(Dataset entries)
───

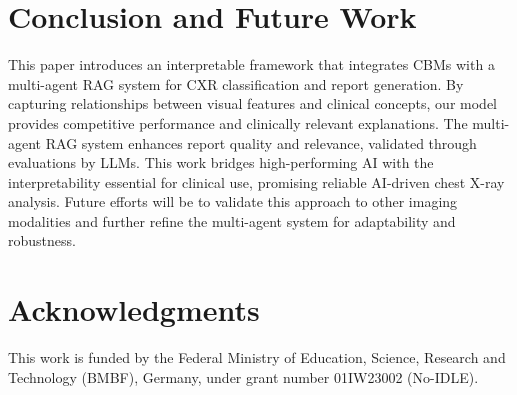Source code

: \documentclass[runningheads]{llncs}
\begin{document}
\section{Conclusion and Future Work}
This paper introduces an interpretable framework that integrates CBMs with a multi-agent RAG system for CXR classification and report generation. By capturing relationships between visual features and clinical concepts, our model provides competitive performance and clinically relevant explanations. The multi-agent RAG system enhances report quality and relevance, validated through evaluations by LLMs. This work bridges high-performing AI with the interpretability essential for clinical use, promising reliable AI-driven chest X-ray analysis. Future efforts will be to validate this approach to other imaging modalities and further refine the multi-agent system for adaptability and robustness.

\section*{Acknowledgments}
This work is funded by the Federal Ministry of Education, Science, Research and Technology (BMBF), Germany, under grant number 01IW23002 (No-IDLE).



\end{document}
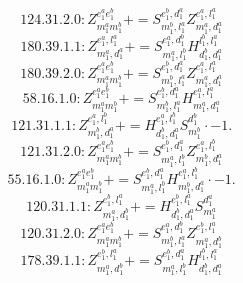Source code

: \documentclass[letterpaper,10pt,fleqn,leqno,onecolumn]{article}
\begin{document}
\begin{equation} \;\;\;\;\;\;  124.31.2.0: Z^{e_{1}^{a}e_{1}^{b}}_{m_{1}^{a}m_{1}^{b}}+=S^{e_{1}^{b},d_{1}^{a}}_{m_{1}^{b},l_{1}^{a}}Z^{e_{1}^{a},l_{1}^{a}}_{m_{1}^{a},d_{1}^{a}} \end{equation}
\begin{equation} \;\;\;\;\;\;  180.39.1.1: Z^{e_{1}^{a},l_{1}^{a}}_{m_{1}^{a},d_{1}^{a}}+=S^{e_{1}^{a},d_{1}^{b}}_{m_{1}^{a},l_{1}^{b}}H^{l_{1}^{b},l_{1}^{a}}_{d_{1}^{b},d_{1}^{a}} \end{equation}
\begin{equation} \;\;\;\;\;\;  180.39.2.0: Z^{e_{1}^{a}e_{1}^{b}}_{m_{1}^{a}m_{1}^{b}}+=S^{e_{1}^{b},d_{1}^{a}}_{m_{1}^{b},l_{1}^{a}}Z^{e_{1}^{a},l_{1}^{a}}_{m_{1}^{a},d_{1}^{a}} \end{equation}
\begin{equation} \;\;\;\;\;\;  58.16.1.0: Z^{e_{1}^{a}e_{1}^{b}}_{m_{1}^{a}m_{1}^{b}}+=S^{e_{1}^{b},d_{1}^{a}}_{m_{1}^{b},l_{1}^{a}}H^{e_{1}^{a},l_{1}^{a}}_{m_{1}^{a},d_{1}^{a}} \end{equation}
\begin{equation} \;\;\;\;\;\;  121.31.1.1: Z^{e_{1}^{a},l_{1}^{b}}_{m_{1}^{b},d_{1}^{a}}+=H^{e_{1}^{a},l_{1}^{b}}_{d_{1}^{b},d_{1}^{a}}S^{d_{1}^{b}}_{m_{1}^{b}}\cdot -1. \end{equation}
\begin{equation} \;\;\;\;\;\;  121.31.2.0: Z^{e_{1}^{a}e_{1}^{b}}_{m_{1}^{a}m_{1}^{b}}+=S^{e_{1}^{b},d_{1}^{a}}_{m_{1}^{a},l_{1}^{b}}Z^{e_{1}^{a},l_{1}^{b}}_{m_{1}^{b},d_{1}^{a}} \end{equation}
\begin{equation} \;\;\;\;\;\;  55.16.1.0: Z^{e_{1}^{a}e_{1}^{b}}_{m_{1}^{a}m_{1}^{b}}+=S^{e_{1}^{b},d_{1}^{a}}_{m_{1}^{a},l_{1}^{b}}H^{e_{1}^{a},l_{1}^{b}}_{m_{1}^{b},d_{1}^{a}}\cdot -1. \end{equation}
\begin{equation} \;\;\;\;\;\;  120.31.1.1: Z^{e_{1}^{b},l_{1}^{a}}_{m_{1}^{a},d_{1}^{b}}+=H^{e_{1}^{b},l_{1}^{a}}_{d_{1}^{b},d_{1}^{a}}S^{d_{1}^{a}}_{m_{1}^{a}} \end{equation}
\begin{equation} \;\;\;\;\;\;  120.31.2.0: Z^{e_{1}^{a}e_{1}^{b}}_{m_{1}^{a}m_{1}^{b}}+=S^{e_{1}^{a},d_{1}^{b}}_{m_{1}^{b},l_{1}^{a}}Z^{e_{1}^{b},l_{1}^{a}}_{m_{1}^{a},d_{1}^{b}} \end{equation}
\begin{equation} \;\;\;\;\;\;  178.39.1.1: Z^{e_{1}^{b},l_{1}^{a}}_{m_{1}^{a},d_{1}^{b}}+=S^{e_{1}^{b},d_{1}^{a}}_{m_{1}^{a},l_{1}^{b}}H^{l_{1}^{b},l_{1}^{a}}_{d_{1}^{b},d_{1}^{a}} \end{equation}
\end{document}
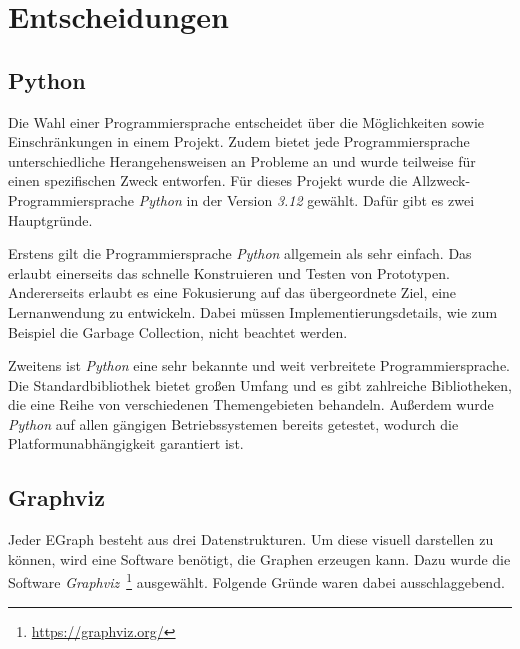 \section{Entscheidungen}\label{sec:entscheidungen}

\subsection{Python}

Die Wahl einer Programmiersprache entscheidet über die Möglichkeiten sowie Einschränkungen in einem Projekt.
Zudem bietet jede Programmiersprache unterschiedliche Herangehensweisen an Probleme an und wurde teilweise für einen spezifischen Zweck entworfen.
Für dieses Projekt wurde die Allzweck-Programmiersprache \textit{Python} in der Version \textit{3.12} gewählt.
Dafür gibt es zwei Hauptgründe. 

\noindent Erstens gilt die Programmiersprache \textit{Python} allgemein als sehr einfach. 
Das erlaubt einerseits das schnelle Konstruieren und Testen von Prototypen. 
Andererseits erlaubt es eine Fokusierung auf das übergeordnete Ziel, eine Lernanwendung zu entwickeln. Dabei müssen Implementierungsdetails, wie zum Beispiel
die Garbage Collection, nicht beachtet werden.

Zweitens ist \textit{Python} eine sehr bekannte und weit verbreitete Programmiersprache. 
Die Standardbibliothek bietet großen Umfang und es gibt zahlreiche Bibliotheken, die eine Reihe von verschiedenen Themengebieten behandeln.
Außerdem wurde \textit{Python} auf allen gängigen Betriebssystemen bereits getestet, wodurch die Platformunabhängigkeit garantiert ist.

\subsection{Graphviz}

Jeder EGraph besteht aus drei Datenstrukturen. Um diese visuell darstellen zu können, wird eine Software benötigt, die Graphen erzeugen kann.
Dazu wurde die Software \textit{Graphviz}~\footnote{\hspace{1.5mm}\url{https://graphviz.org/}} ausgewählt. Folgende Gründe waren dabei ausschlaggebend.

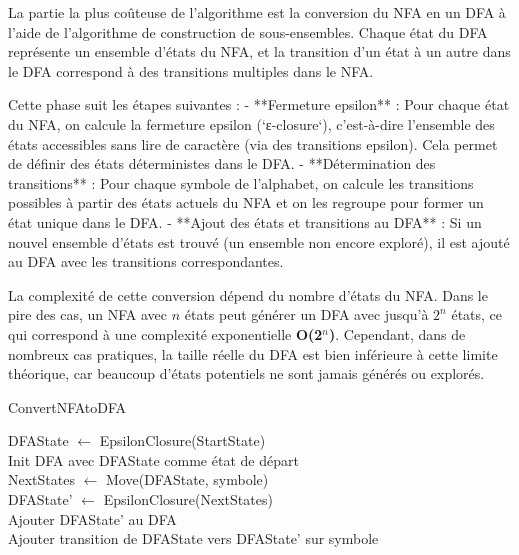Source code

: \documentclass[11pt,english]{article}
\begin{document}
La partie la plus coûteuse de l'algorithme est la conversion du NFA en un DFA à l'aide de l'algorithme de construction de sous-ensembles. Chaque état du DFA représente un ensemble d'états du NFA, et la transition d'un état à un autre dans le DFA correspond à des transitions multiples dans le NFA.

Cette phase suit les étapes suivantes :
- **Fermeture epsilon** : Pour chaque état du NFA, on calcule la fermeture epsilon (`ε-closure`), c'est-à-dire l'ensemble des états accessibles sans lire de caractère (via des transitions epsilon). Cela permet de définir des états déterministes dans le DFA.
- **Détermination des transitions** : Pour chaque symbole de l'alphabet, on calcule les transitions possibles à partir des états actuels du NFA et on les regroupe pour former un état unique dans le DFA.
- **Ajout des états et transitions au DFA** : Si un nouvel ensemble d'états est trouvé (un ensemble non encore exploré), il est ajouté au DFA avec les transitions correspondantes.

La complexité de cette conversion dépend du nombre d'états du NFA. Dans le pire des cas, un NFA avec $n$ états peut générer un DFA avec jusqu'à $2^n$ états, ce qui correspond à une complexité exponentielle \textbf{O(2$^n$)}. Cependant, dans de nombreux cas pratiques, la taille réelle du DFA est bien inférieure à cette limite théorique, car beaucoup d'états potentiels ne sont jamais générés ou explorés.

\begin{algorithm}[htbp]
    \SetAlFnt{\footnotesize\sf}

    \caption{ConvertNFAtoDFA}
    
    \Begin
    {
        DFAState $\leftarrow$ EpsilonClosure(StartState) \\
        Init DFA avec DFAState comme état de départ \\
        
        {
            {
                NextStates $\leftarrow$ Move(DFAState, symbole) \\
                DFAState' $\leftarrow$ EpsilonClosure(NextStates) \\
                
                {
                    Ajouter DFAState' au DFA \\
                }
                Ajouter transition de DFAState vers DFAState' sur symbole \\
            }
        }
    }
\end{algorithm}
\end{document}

───

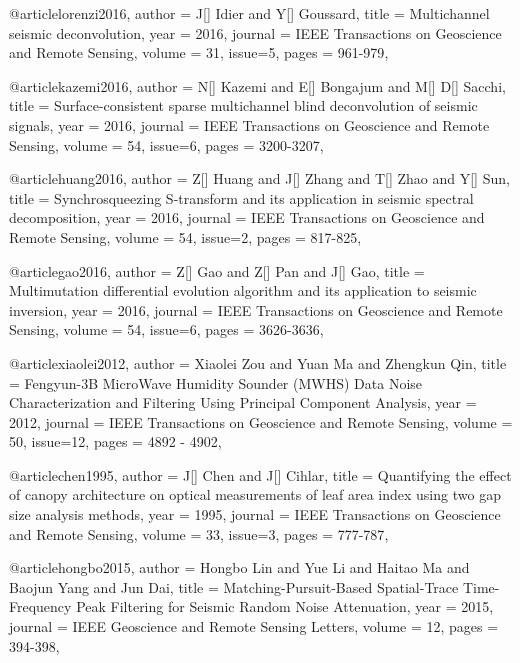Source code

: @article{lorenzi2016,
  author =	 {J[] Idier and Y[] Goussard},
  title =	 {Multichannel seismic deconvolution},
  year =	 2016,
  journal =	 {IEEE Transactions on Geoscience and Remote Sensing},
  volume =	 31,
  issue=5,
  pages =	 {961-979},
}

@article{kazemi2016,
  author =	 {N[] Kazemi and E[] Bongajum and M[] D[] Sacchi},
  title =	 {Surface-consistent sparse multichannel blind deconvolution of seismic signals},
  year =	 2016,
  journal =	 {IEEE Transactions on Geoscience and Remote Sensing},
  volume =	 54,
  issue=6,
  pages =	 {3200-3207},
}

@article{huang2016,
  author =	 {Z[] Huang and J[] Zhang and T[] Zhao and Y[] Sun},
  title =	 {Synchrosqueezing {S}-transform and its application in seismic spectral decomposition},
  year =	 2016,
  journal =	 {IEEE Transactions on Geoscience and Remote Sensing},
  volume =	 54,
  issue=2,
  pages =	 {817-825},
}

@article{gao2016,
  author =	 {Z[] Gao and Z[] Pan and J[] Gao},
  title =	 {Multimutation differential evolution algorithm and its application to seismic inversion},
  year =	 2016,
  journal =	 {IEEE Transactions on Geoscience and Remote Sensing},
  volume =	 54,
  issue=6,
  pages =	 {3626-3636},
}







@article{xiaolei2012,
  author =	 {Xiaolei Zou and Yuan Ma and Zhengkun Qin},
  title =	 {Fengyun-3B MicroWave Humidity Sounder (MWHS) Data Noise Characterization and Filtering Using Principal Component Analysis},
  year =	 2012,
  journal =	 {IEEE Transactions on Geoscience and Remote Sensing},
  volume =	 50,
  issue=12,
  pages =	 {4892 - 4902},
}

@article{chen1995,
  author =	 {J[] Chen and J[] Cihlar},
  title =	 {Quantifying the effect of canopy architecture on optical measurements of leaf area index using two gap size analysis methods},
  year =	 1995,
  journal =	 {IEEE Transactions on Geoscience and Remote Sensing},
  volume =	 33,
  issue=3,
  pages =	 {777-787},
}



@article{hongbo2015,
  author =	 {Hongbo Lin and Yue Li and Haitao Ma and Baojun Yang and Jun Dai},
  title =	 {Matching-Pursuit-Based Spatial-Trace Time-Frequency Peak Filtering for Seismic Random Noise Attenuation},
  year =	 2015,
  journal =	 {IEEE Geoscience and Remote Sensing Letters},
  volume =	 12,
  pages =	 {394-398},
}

───

### EXERCISE DESCRIPTION
Using the entries above, repeat only the lines from the one containing "Huang and J[]" through the one containing "Gao and Z[]", end lines included.

### RESULT BELOW
  author =	 {Z[] Huang and J[] Zhang and T[] Zhao and Y[] Sun},
  title =	 {Synchrosqueezing {S}-transform and its application in seismic spectral decomposition},
  year =	 2016,
  journal =	 {IEEE Transactions on Geoscience and Remote Sensing},
  volume =	 54,
  issue=2,
  pages =	 {817-825},
}

@article{gao2016,
  author =	 {Z[] Gao and Z[] Pan and J[] Gao},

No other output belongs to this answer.